Nominations for U.S. supreme Court vacancies have become so ritualized that it is easy to forget the political reality in which they are made.
Democratic President Barack Obama won the 2008 election in both the electoral college and the popular vote. His party expanded its margins in both houses of Congress. A first vacancy in the supreme court has occurred and President Obama has nominated Federal Appeals Court Sotomayor to replace retiring Justice Souter.
The reality is that the new president, with a large majority in the U.S. senate, can be confident that any nomination he would make (except one with egregious flaws) would be confirmed. Judge Sotomayor is a very experienced judge. Conservatives, of course, would not prefer her to take this seat, but conservatives are no longer in power in the national capital. Justice Souter, although appointed by President George H.W. Bush, turned out to be one of the most liberal members of the court. If anything, Judge Sotomayor is a more moderate judicial figure (I base this on her record), and conservatives should be relieved. Of course, what a new justice will do over time on highest court is not predictable at the outset of his or her term, but I think it is fair to say that the court will not be lurching to the left with this new member.

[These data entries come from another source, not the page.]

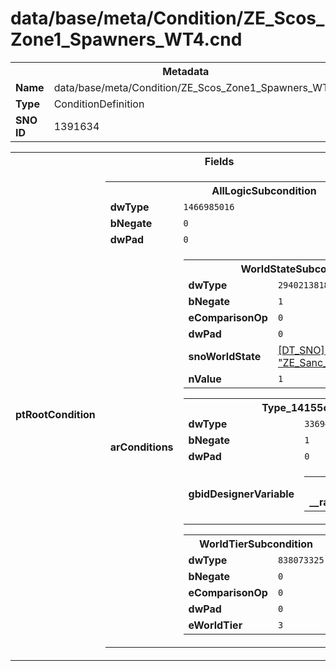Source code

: <h1>data/base/meta/Condition/ZE_Scos_Zone1_Spawners_WT4.cnd</h1><table><tr><th colspan="100%">Metadata</th></tr><tr><td><b>Name</b></td><td>data/base/meta/Condition/ZE_Scos_Zone1_Spawners_WT4.cnd</td></tr><tr><td><b>Type</b></td><td>ConditionDefinition</td></tr><tr><td><b>SNO ID</b></td><td>1391634</td></tr></table>

<table><tr><th colspan="100%">Fields</th></tr><tr><td><b>ptRootCondition</b></td><td><table><tr><th colspan="100%">AllLogicSubcondition</th></tr><tr><td><b>dwType</b></td><td><code>1466985016</code></td></tr><tr><td><b>bNegate</b></td><td><code>0</code></td></tr><tr><td><b>dwPad</b></td><td><code>0</code></td></tr><tr><td><b>arConditions</b></td><td><table><tr><th colspan="100%">WorldStateSubcondition</th></tr><tr><td><b>dwType</b></td><td><code>2940213818</code></td></tr><tr><td><b>bNegate</b></td><td><code>1</code></td></tr><tr><td><b>eComparisonOp</b></td><td><code>0</code></td></tr><tr><td><b>dwPad</b></td><td><code>0</code></td></tr><tr><td><b>snoWorldState</b></td><td><a href="..\WorldState\ZE_Sanc_Scos.wst">[DT_SNO] WorldState: "ZE_Sanc_Scos"</a></td></tr><tr><td><b>nValue</b></td><td><code>1</code></td></tr></table>


<table><tr><th colspan="100%">Type_14155cf9</th></tr><tr><td><b>dwType</b></td><td><code>336944377</code></td></tr><tr><td><b>bNegate</b></td><td><code>1</code></td></tr><tr><td><b>dwPad</b></td><td><code>0</code></td></tr><tr><td><b>gbidDesignerVariable</b></td><td><table><tr><th colspan="100%">DT_GBID</th></tr><tr><td><b>__raw__</b></td><td><code>2627447533</code></td></tr></table>

</td></tr></table>


<table><tr><th colspan="100%">WorldTierSubcondition</th></tr><tr><td><b>dwType</b></td><td><code>838073325</code></td></tr><tr><td><b>bNegate</b></td><td><code>0</code></td></tr><tr><td><b>eComparisonOp</b></td><td><code>0</code></td></tr><tr><td><b>dwPad</b></td><td><code>0</code></td></tr><tr><td><b>eWorldTier</b></td><td><code>3</code></td></tr></table>


</td></tr></table>


</td></tr></table>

Some conservatives are making much out of a particular statement Judge Sotomayor once made, and are critical of some of her past decisions on lower courts. It is reasonable for her to be questioned about these at her confirmation hearing, and for conservatives to use this hearing as an opportunity to educate the public once again about the two competing judicial philosophies that dominate American jurisprudence today. But no one should have any illusion, barring some unexpected disclosure, that this nomination can be defeated, or from either the conservative or liberal point of view, that it should be.